*Data items*
◆ ◆ ◆ ◆
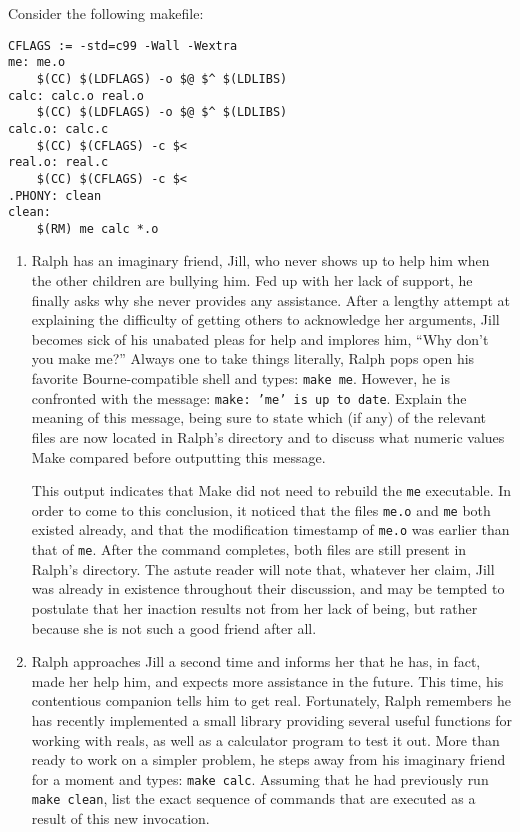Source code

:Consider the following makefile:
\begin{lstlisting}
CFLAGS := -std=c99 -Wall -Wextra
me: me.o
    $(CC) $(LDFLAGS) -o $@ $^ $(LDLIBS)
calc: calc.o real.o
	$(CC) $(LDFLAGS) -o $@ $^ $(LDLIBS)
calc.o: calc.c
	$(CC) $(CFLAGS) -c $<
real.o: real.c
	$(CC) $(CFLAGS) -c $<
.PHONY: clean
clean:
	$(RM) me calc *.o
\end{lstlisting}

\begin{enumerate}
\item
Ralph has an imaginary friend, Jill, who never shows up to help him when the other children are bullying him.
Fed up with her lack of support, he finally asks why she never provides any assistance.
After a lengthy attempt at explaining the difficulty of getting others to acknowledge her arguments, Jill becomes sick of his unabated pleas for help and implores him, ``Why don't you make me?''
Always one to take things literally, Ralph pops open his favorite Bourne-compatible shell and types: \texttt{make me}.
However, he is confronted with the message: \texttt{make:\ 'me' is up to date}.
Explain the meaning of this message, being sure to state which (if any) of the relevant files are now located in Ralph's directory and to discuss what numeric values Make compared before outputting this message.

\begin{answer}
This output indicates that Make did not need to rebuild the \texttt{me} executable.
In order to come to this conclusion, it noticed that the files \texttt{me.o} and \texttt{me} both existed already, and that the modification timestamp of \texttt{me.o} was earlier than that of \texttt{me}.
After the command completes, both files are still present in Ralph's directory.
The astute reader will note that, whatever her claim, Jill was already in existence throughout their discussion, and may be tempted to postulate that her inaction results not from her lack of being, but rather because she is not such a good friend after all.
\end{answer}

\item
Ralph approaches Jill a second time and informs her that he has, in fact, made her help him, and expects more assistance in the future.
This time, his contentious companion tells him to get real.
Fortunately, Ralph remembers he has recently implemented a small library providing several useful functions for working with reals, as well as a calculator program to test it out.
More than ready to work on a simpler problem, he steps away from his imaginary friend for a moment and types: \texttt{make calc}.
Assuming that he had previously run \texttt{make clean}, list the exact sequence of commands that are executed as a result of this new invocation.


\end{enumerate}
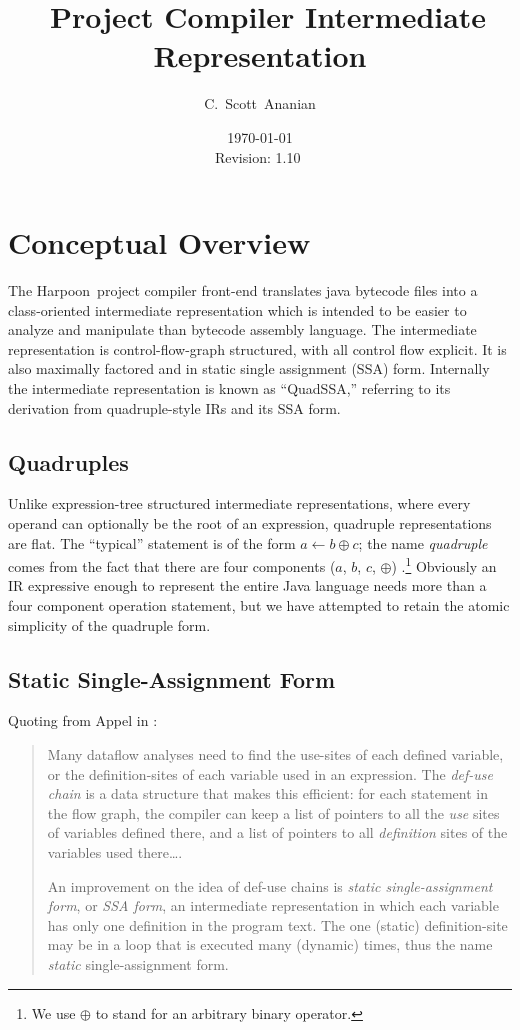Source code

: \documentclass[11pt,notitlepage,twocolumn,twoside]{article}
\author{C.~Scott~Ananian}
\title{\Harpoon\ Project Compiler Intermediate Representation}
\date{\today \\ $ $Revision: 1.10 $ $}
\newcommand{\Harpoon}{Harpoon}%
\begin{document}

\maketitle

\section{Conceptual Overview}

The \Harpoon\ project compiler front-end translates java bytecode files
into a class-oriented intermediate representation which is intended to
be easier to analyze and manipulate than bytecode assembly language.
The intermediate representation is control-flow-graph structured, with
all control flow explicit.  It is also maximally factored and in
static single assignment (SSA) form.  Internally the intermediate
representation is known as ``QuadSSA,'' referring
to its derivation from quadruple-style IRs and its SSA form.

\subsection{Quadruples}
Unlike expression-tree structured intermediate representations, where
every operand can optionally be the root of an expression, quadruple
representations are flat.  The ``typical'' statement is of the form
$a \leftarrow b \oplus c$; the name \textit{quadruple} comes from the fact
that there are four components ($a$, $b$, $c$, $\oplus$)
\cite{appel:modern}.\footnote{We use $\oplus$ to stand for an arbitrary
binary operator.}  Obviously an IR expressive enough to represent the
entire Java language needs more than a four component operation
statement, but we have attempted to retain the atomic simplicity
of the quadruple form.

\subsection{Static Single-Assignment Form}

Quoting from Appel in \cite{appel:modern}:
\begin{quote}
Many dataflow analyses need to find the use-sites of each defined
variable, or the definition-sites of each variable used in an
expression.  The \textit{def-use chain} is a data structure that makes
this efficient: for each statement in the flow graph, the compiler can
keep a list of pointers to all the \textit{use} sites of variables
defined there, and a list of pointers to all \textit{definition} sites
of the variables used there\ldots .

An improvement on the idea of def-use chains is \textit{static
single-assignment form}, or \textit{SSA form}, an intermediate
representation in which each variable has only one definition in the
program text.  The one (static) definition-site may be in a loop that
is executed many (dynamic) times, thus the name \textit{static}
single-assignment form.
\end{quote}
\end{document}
◆ ◆ ◆ ◆
*ASSIGNMENT*
Go through the records and tally the lines that include "language". Write only the number.

*TASK OUTPUT*
2